How to restrict OAuth2 Credentials Grant Type flow using Doorkeeper

Question

I'm using Doorkeeper to handle OAuth2 authorization in my web application.

Since I am the owner of the web application I should be able to use the Password Credentials grant type using only a client_id and the user credentials.

I am wondering if there is a way to white list the applications that are allowed to use this flow?

My concern is that if there is no way do whitelist them, what could stop a evil user to gather my users credentials? He could take my client_id token and use it to build its own authentication interface. He would basically just ask for user credentials and send a token request to my OAuth2 provider on my behalf, using my client_id token.

Am I missing something here?

Answer 1

Your concern is legit and you are absolutely right.
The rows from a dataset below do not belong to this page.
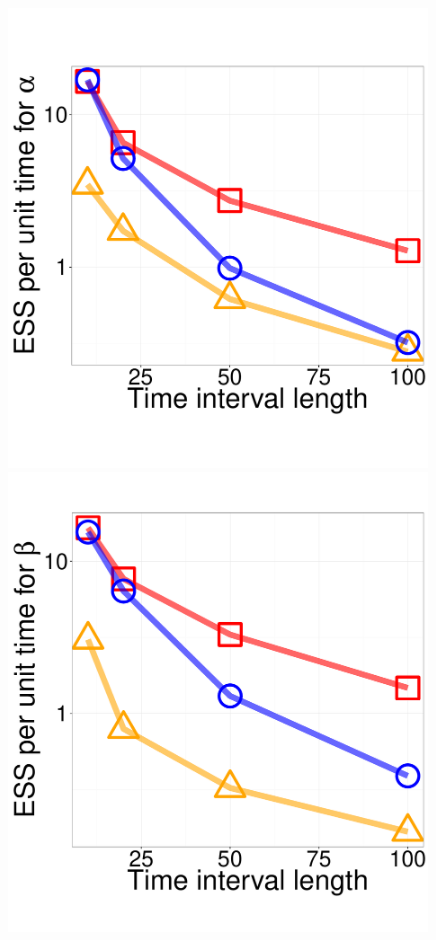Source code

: {  \begin{figure}%
  \centering
  \begin{minipage}[hp]{0.24\linewidth}
  \centering
    \includegraphics [width=0.99\textwidth, angle=0]{figs/ESS_vs_t_alpha_fixobservation.pdf}
    \end{minipage}
  \begin{minipage}[hp]{0.24\linewidth}
  \centering
    \includegraphics [width=0.99\textwidth, angle=0]{figs/ESS_vs_t_beta_fixobservation.pdf}

\end{minipage}
\end{figure}}

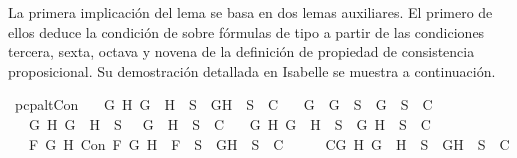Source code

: \begin{isabellebody}
\begin{isamarkuptext}
  La primera implicación del lema se basa en dos lemas auxiliares. El primero de ellos 
  deduce la condición de  sobre fórmulas de tipo \isa{{\isasymalpha}} a partir de las condiciones tercera, sexta, 
  octava y novena de la definición de propiedad de consistencia proposicional. Su demostración 
  detallada en Isabelle se muestra a continuación.%
\end{isamarkuptext}\isamarkuptrue%
\isamarkupfalse%
\ pcp{\isacharunderscore}alt{}Con{\isacharcolon}\isanewline
\ \ \ {\isachardoublequoteopen}{\isacharparenleft}{\isasymforall}G\ H{\isachardot}\ G\ \isactrlbold {\isasymand}\ H\ {\isasymin}\ S\ {\isasymlongrightarrow}\ {\isacharbraceleft}G{\isacharcomma}H{\isacharbraceright}\ {\isasymunion}\ S\ {\isasymin}\ C{\isacharparenright}\isanewline
\ \ {\isasymand}\ {\isacharparenleft}{\isasymforall}G{\isachardot}\ \isactrlbold {\isasymnot}\ {\isacharparenleft}\isactrlbold {\isasymnot}G{\isacharparenright}\ {\isasymin}\ S\ {\isasymlongrightarrow}\ {\isacharbraceleft}G{\isacharbraceright}\ {\isasymunion}\ S\ {\isasymin}\ C{\isacharparenright}\isanewline
\ \ {\isasymand}\ {\isacharparenleft}{\isasymforall}G\ H{\isachardot}\ \isactrlbold {\isasymnot}{\isacharparenleft}G\ \isactrlbold {\isasymor}\ H{\isacharparenright}\ {\isasymin}\ S\ {\isasymlongrightarrow}\ {\isacharbraceleft}\isactrlbold {\isasymnot}\ G{\isacharcomma}\ \isactrlbold {\isasymnot}\ H{\isacharbraceright}\ {\isasymunion}\ S\ {\isasymin}\ C{\isacharparenright}\isanewline
\ \ {\isasymand}\ {\isacharparenleft}{\isasymforall}G\ H{\isachardot}\ \isactrlbold {\isasymnot}{\isacharparenleft}G\ \isactrlbold {\isasymrightarrow}\ H{\isacharparenright}\ {\isasymin}\ S\ {\isasymlongrightarrow}\ {\isacharbraceleft}G{\isacharcomma}\isactrlbold {\isasymnot}\ H{\isacharbraceright}\ {\isasymunion}\ S\ {\isasymin}\ C{\isacharparenright}{\isachardoublequoteclose}\isanewline
\ \ \ {\isachardoublequoteopen}{\isasymforall}F\ G\ H{\isachardot}\ Con\ F\ G\ H\ {\isasymlongrightarrow}\ F\ {\isasymin}\ S\ {\isasymlongrightarrow}\ {\isacharbraceleft}G{\isacharcomma}H{\isacharbraceright}\ {\isasymunion}\ S\ {\isasymin}\ C{\isachardoublequoteclose}\isanewline
%
\isadelimproof
%
\endisadelimproof
%
\isatagproof
{}\isamarkupfalse%
\ {\isacharminus}\isanewline
\ \ \isamarkupfalse%
\ C{}{\isacharcolon}{\isachardoublequoteopen}{\isasymforall}G\ H{\isachardot}\ G\ \isactrlbold {\isasymand}\ H\ {\isasymin}\ S\ {\isasymlongrightarrow}\ {\isacharbraceleft}G{\isacharcomma}H{\isacharbraceright}\ {\isasymunion}\ S\ {\isasymin}\ C{\isachardoublequoteclose}\isanewline

\end{isabellebody}
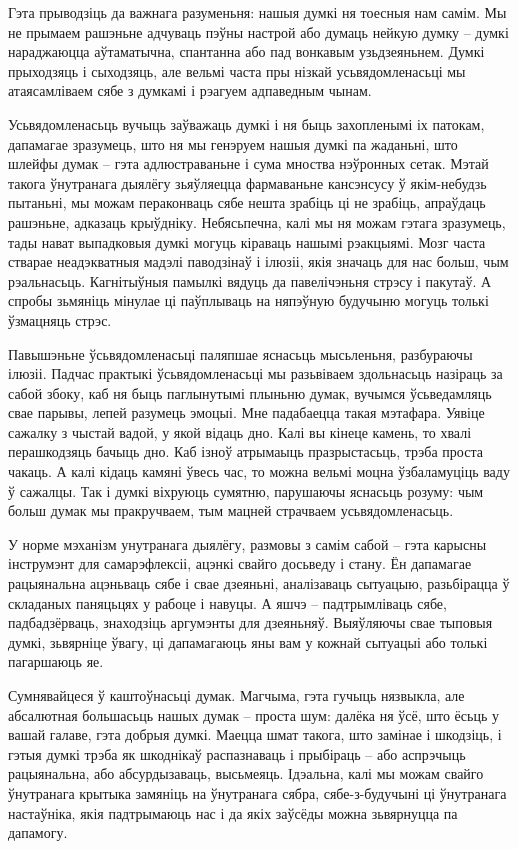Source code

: Гэта прыводзіць да важнага разуменьня: нашыя думкі ня тоесныя нам самім. Мы не прымаем рашэньне адчуваць пэўны настрой або думаць нейкую думку – думкі нараджаюцца аўтаматычна, спантанна або пад вонкавым узьдзеяньнем. Думкі прыходзяць і сыходзяць, але вельмі часта пры нізкай усьвядомленасьці мы атаясамліваем сябе з думкамі і рэагуем адпаведным чынам.

Усьвядомленасьць вучыць заўважаць думкі і ня быць захопленымі іх патокам, дапамагае зразумець, што ня мы генэруем нашыя думкі па жаданьні, што шлейфы думак – гэта адлюстраваньне і сума мноства нэўронных сетак. Мэтай такога ўнутранага дыялёгу зьяўляецца фармаваньне кансэнсусу ў якім-небудзь пытаньні, мы можам пераконваць сябе нешта зрабіць ці не зрабіць, апраўдаць рашэньне, адказаць крыўдніку. Небясьпечна, калі мы ня можам гэтага зразумець, тады нават выпадковыя думкі могуць кіраваць нашымі рэакцыямі. Мозг часта стварае неадэкватныя мадэлі паводзінаў і ілюзіі, якія значаць для нас больш, чым рэальнасьць. Кагнітыўныя памылкі вядуць да павелічэньня стрэсу і пакутаў. А спробы зьмяніць мінулае ці паўплываць на няпэўную будучыню могуць толькі ўзмацняць стрэс.

Павышэньне ўсьвядомленасьці паляпшае яснасьць мысьленьня, разбураючы ілюзіі. Падчас практыкі ўсьвядомленасьці мы разьвіваем здольнасьць назіраць за сабой збоку, каб ня быць паглынутымі плыньню думак, вучымся ўсьведамляць свае парывы, лепей разумець эмоцыі. Мне падабаецца такая мэтафара. Уявіце сажалку з чыстай вадой, у якой відаць дно. Калі вы кінеце камень, то хвалі перашкодзяць бачыць дно. Каб ізноў атрымаыць празрыстасьць, трэба проста чакаць. А калі кідаць камяні ўвесь час, то можна вельмі моцна ўзбаламуціць ваду ў сажалцы. Так і думкі віхруюць сумятню, парушаючы яснасьць розуму: чым больш думак мы пракручваем, тым мацней страчваем усьвядомленасьць.

У норме мэханізм унутранага дыялёгу, размовы з самім сабой – гэта карысны інструмэнт для самарэфлексіі, ацэнкі свайго досьведу і стану. Ён дапамагае рацыянальна ацэньваць сябе і свае дзеяньні, аналізаваць сытуацыю, разьбірацца ў складаных паняцьцях у рабоце і навуцы. А яшчэ – падтрымліваць сябе, падбадзёрваць, знаходзіць аргумэнты для дзеяньняў. Выяўляючы свае тыповыя думкі, зьвярніце ўвагу, ці дапамагаюць яны вам у кожнай сытуацыі або толькі пагаршаюць яе.

Сумнявайцеся ў каштоўнасьці думак. Магчыма, гэта гучыць нязвыкла, але абсалютная большасьць нашых думак – проста шум: далёка ня ўсё, што ёсьць у вашай галаве, гэта добрыя думкі. Маецца шмат такога, што замінае і шкодзіць, і гэтыя думкі трэба як шкоднікаў распазнаваць і прыбіраць – або аспрэчыць рацыянальна, або абсурдызаваць, высьмеяць. Ідэальна, калі мы можам свайго ўнутранага крытыка замяніць на ўнутранага сябра, сябе-з-будучыні ці ўнутранага настаўніка, якія падтрымаюць нас і да якіх заўсёды можна зьвярнуцца па дапамогу.

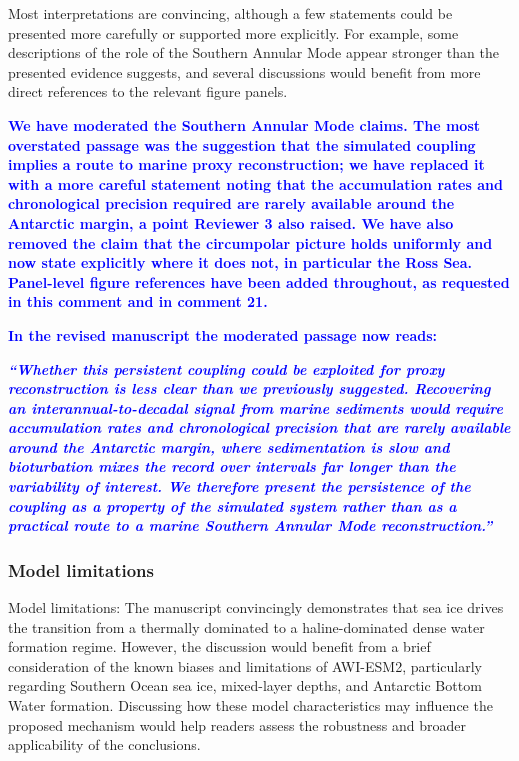 \documentclass[pdflatex,sn-nature]{sn-jnl}
\begin{document}
\medskip
\noindent Most interpretations are convincing, although a few statements could be presented more carefully or supported more explicitly. For example, some descriptions of the role of the Southern Annular Mode appear stronger than the presented evidence suggests, and several discussions would benefit from more direct references to the relevant figure panels.
\medskip

\noindent\textcolor{blue}{\textbf{We have moderated the Southern Annular Mode claims. The most overstated passage was the suggestion that the simulated coupling implies a route to marine proxy reconstruction; we have replaced it with a more careful statement noting that the accumulation rates and chronological precision required are rarely available around the Antarctic margin, a point Reviewer 3 also raised. We have also removed the claim that the circumpolar picture holds uniformly and now state explicitly where it does not, in particular the Ross Sea. Panel-level figure references have been added throughout, as requested in this comment and in comment 21.}}


\noindent\textcolor{blue}{\textbf{In the revised manuscript the moderated passage now reads:}}


\medskip
\noindent\textcolor{blue}{\textbf{\textit{``Whether this persistent coupling could be exploited for proxy reconstruction is less clear than we previously suggested. Recovering an interannual-to-decadal signal from marine sediments would require accumulation rates and chronological precision that are rarely available around the Antarctic margin, where sedimentation is slow and bioturbation mixes the record over intervals far longer than the variability of interest. We therefore present the persistence of the coupling as a property of the simulated system rather than as a practical route to a marine Southern Annular Mode reconstruction.''}}}
\medskip

\subsubsection*{Model limitations}

\medskip
\noindent Model limitations: The manuscript convincingly demonstrates that sea ice drives the transition from a thermally dominated to a haline-dominated dense water formation regime. However, the discussion would benefit from a brief consideration of the known biases and limitations of AWI-ESM2, particularly regarding Southern Ocean sea ice, mixed-layer depths, and Antarctic Bottom Water formation. Discussing how these model characteristics may influence the proposed mechanism would help readers assess the robustness and broader applicability of the conclusions.
\medskip
\end{document}
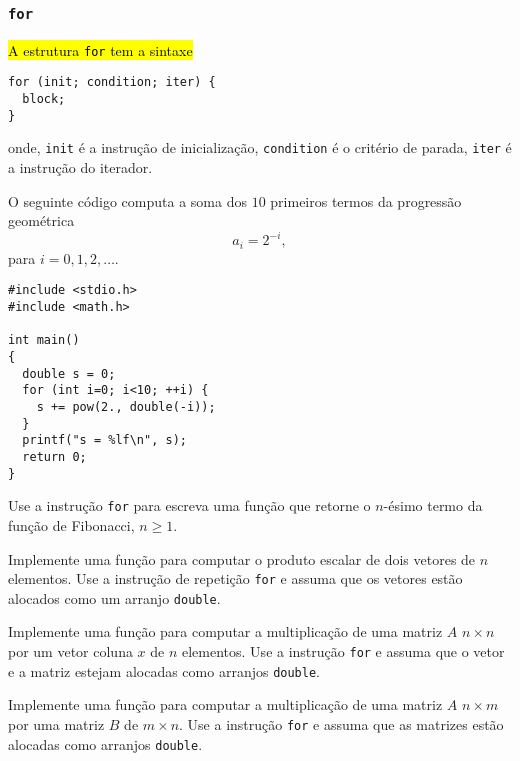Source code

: \documentclass[12pt]{article}
\begin{document}
\subsubsection{\texttt{for}}

\hl{A estrutura {\lstinline+for+} tem a sintaxe}
\begin{lstlisting}
for (init; condition; iter) {
  block;
}
\end{lstlisting}
onde, \lstinline!init! é a instrução de inicialização, \lstinline+condition+ é o critério de parada, \lstinline+iter+ é a instrução do iterador.

\begin{ex}
  O seguinte código computa a soma dos $10$ primeiros termos da progressão geométrica
  \begin{equation}
    a_i = 2^{-i},
  \end{equation}
  para $i = 0, 1, 2, \ldots$.
\begin{lstlisting}
#include <stdio.h>
#include <math.h>

int main()
{
  double s = 0;
  for (int i=0; i<10; ++i) {
    s += pow(2., double(-i));
  }
  printf("s = %lf\n", s);
  return 0;
}
\end{lstlisting}
\end{ex}

\begin{exr}
  Use a instrução \lstinline!for! para escreva uma função que retorne o $n$-ésimo termo da função de Fibonacci{\fibonacci}, $n\geq 1$.
\end{exr}

\begin{exr}
  Implemente uma função para computar o produto escalar de dois vetores de $n$ elementos. Use a instrução de repetição \lstinline!for! e assuma que os vetores estão alocados como um arranjo \lstinline!double!.
\end{exr}

\begin{exr}
  Implemente uma função para computar a multiplicação de uma matriz $A$ $n\times n$ por um vetor coluna $x$ de $n$ elementos. Use a instrução \lstinline!for! e assuma que o vetor e a matriz estejam alocadas como arranjos \lstinline!double!.
\end{exr}

\begin{exr}
  Implemente uma função para computar a multiplicação de uma matriz $A$ $n\times m$ por uma matriz $B$ de $m\times n$. Use a instrução \lstinline!for! e assuma que as matrizes estão alocadas como arranjos \lstinline+double+.
\end{exr}
\end{document}
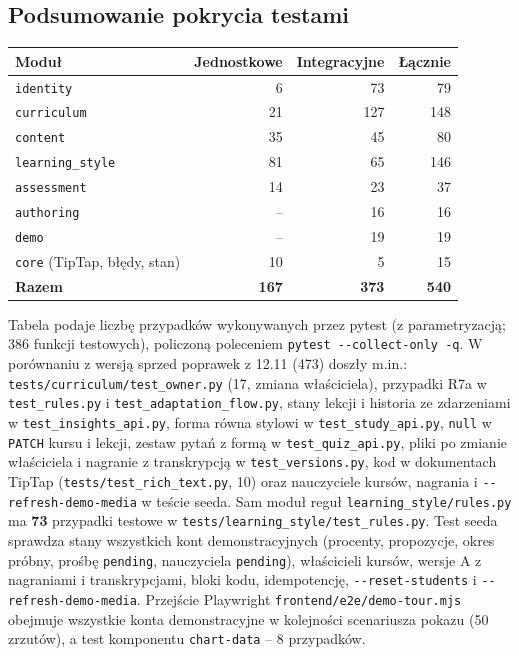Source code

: \subsection{Podsumowanie pokrycia testami}

\begin{center}
\begin{tabular}{lrrr}
\toprule
\textbf{Moduł} & \textbf{Jednostkowe} & \textbf{Integracyjne} & \textbf{Łącznie} \\
\midrule
\texttt{identity}        & 6   & 73  & 79 \\
\texttt{curriculum}      & 21  & 127 & 148 \\
\texttt{content}         & 35  & 45  & 80 \\
\texttt{learning\_style} & 81  & 65  & 146 \\
\texttt{assessment}      & 14  & 23  & 37 \\
\texttt{authoring}       & --  & 16  & 16 \\
\texttt{demo}            & --  & 19  & 19 \\
\texttt{core} (TipTap, błędy, stan) & 10 & 5 & 15 \\
\midrule
\textbf{Razem}           & \textbf{167} & \textbf{373} & \textbf{540} \\
\bottomrule
\end{tabular}
\end{center}

Tabela podaje liczbę przypadków wykonywanych przez pytest (z parametryzacją; 386 funkcji testowych), policzoną poleceniem \texttt{pytest -{}-collect-only -q}. W porównaniu z wersją sprzed poprawek z 12.11 (473) doszły m.in.: \nolinkurl{tests/curriculum/test_owner.py} (17, zmiana właściciela), przypadki R7a w \nolinkurl{test_rules.py} i \nolinkurl{test_adaptation_flow.py}, stany lekcji i historia ze zdarzeniami w \nolinkurl{test_insights_api.py}, forma równa stylowi w \nolinkurl{test_study_api.py}, \texttt{null} w \texttt{PATCH} kursu i lekcji, zestaw pytań z formą w \nolinkurl{test_quiz_api.py}, pliki po zmianie właściciela i nagranie z transkrypcją w \nolinkurl{test_versions.py}, kod w dokumentach TipTap (\nolinkurl{tests/test_rich_text.py}, 10) oraz nauczyciele kursów, nagrania i \texttt{-{}-refresh-demo-media} w teście seeda. Sam moduł reguł \nolinkurl{learning_style/rules.py} ma \textbf{73} przypadki testowe w \nolinkurl{tests/learning_style/test_rules.py}. Test seeda sprawdza stany wszystkich kont demonstracyjnych (procenty, propozycje, okres próbny, prośbę \texttt{pending}, nauczyciela \texttt{pending}), właścicieli kursów, wersje A z nagraniami i transkrypcjami, bloki kodu, idempotencję, \texttt{-{}-reset-students} i \texttt{-{}-refresh-demo-media}. Przejście Playwright \nolinkurl{frontend/e2e/demo-tour.mjs} obejmuje wszystkie konta demonstracyjne w kolejności scenariusza pokazu (50 zrzutów), a test komponentu \texttt{chart-data} -- 8 przypadków.
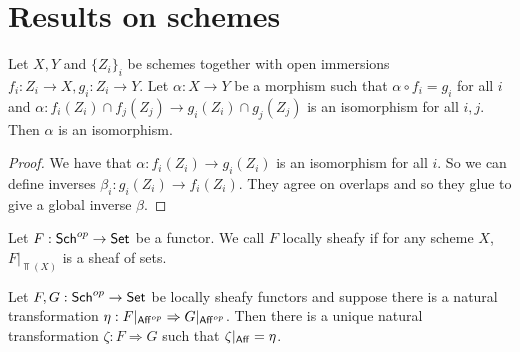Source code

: \documentclass{memoir}
\begin{document}
\section{Results on schemes}
\begin{proposition}
    Let $X, Y$ and $\{Z_i\}_i$ be schemes together with open immersions $f_i:Z_i\to X, g_i:Z_i\to Y$.
    Let $\alpha:X\to Y$ be a morphism such that $\alpha\circ f_i = g_i$ for all $i$ and $\alpha:f_i(Z_i)\cap f_j(Z_j) \to g_i(Z_i)\cap g_j(Z_j)$ is an isomorphism for all $i,j$.
    Then $\alpha$ is an isomorphism.
\end{proposition}
\begin{proof}
    We have that $\alpha:f_i(Z_i)\to g_i(Z_i)$ is an isomorphism for all $i$.
    So we can define inverses $\beta_i:g_i(Z_i)\to f_i(Z_i)$.
    They agree on overlaps and so they glue to give a global inverse $\beta$.
\end{proof}
\begin{definition}
    Let $F:{\normalfont\mathsf{Sch}}^{op}\to {\normalfont\mathsf{Set}}$ be a functor.
    We call $F$ locally sheafy if for any scheme $X$, $F|_{\Top(X)}$ is a sheaf of sets.
\end{definition}
\begin{thm}
    Let $F,G:{\normalfont\mathsf{Sch}}^{op}\to {\normalfont\mathsf{Set}}$ be locally sheafy functors and suppose there is a natural transformation $\eta:F|_{{\normalfont\mathsf{Aff}}^{op}}\Rightarrow G|_{{\normalfont\mathsf{Aff}}^{op}}$.
    Then there is a unique natural transformation $\zeta:F\Rightarrow G$ such that $\zeta|_{{\normalfont\mathsf{Aff}}} = \eta$.
\end{thm}
\end{document}
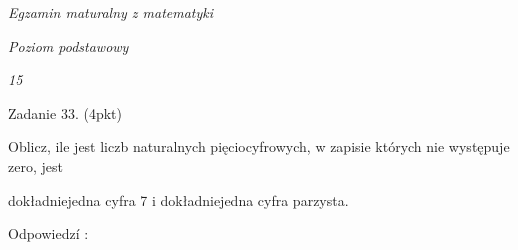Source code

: \documentclass[a4paper,12pt]{article}
\begin{document}
{\it Egzamin maturalny z matematyki}

{\it Poziom podstawowy}

{\it 15}

Zadanie 33. (4pkt)

Oblicz, ile jest liczb naturalnych pięciocyfrowych, w zapisie których nie występuje zero, jest

dokładniejedna cyfra 7 i dokładniejedna cyfra parzysta.

Odpowiedzí :
\end{document}
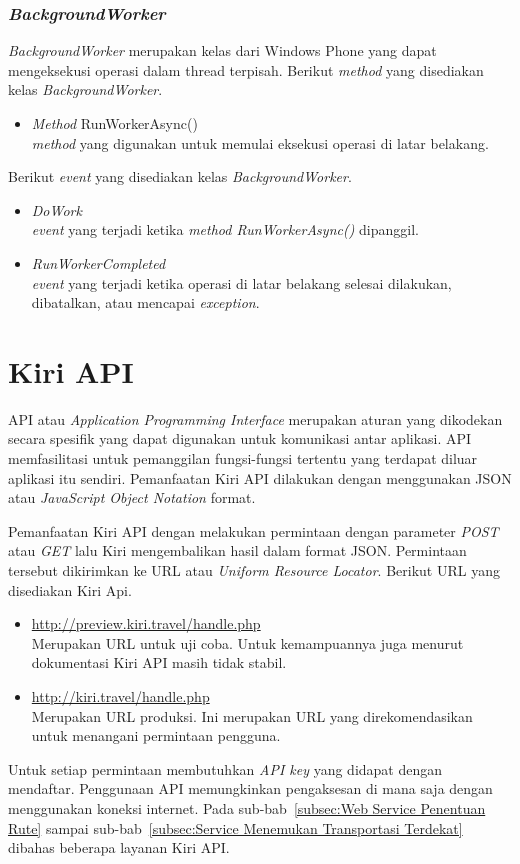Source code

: \subsubsection{\textit{BackgroundWorker}}
\label{subsubsec:BackgroundWorker}
\hspace{0.5cm} \textit{BackgroundWorker} merupakan kelas dari Windows Phone yang dapat mengeksekusi operasi dalam thread terpisah. Berikut \textit{method} yang disediakan kelas \textit{BackgroundWorker}.
\begin{itemize}
	\item \textit{Method} RunWorkerAsync() \\
	\textit{method} yang digunakan untuk memulai eksekusi operasi di latar belakang.
\end{itemize}

Berikut \textit{event} yang disediakan kelas \textit{BackgroundWorker}.
\begin{itemize}
	\item \textit{DoWork} \\
	\textit{event} yang terjadi ketika \textit{method RunWorkerAsync()} dipanggil.
	\item \textit{RunWorkerCompleted} \\
	\textit{event} yang terjadi ketika operasi di latar belakang selesai dilakukan, dibatalkan, atau mencapai \textit{exception}.
\end{itemize}

\section{Kiri API}
\label{sec:Kiri API}
\hspace{0.5cm} API atau \textit{Application Programming Interface} merupakan aturan yang dikodekan secara spesifik yang dapat digunakan untuk komunikasi antar aplikasi. API memfasilitasi untuk pemanggilan fungsi-fungsi tertentu yang terdapat diluar aplikasi itu sendiri. Pemanfaatan Kiri API dilakukan dengan menggunakan JSON atau \textit{JavaScript Object Notation} format. 

Pemanfaatan Kiri API dengan melakukan permintaan dengan parameter \textit{POST} atau \textit{GET} lalu Kiri mengembalikan hasil dalam format JSON. Permintaan tersebut dikirimkan ke URL atau \textit{Uniform Resource Locator}. Berikut URL yang disediakan Kiri Api.
\begin{itemize}
	\item \url{http://preview.kiri.travel/handle.php} \\
	Merupakan URL untuk uji coba. Untuk kemampuannya juga menurut dokumentasi Kiri API masih tidak stabil.
	\item \url{http://kiri.travel/handle.php} \\
	Merupakan URL produksi. Ini merupakan URL yang direkomendasikan untuk menangani permintaan pengguna.
\end{itemize}
Untuk setiap permintaan membutuhkan \textit{API key} yang didapat dengan mendaftar\cite{Kiri}. Penggunaan API memungkinkan pengaksesan di mana saja dengan menggunakan koneksi internet. Pada sub-bab~\ref{subsec:Web Service Penentuan Rute} sampai sub-bab~\ref{subsec:Service Menemukan Transportasi Terdekat} dibahas beberapa layanan Kiri API.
Doorkeeper does not require client credentials on password grant, see why here.

As I was doing some research on the subject, I stumble upon these anwser :

• https://github.com/doorkeeper-gem/doorkeeper/issues/561#issuecomment-73836639
• How to keep the client credentials confidential, while using OAuth2's Resource Owner Password Credentials grant type

One solution suggested in the first link is : don't use password grant.

Another one is : you can implement a custom client authentication on top of doorkeeper's resource owner password credentials grant.

I know I didn't offer my own help and copy paste some refs, but as I was also searching for an answer, I see no reason to let you without one. I know this question is old, but it's still unanswered. Hope that still helps some people.